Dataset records
++++++++++
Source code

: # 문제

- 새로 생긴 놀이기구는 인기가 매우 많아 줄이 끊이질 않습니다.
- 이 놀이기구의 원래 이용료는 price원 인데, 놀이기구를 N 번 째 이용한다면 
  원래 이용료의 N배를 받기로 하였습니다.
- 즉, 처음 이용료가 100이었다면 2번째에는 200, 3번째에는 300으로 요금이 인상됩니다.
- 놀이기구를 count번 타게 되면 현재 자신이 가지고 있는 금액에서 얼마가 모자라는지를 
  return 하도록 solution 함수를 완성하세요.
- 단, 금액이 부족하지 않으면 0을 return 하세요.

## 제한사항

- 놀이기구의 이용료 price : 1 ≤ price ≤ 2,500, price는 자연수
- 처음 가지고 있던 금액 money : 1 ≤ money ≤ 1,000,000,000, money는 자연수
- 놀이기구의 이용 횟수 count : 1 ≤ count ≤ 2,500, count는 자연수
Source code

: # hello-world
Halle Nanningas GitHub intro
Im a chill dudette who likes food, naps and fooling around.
++++++++++
Your task is to restate, word for word, the line with "- 새로 생긴 놀이기구는 인기가 매우 많아 줄이 끊이질 않습니다." and all lines after it, ending with the last line of the data.

- 새로 생긴 놀이기구는 인기가 매우 많아 줄이 끊이질 않습니다.
- 이 놀이기구의 원래 이용료는 price원 인데, 놀이기구를 N 번 째 이용한다면 
  원래 이용료의 N배를 받기로 하였습니다.
- 즉, 처음 이용료가 100이었다면 2번째에는 200, 3번째에는 300으로 요금이 인상됩니다.
- 놀이기구를 count번 타게 되면 현재 자신이 가지고 있는 금액에서 얼마가 모자라는지를 
  return 하도록 solution 함수를 완성하세요.
- 단, 금액이 부족하지 않으면 0을 return 하세요.

## 제한사항

- 놀이기구의 이용료 price : 1 ≤ price ≤ 2,500, price는 자연수
- 처음 가지고 있던 금액 money : 1 ≤ money ≤ 1,000,000,000, money는 자연수
- 놀이기구의 이용 횟수 count : 1 ≤ count ≤ 2,500, count는 자연수
Source code

: # hello-world
Halle Nanningas GitHub intro
Im a chill dudette who likes food, naps and fooling around.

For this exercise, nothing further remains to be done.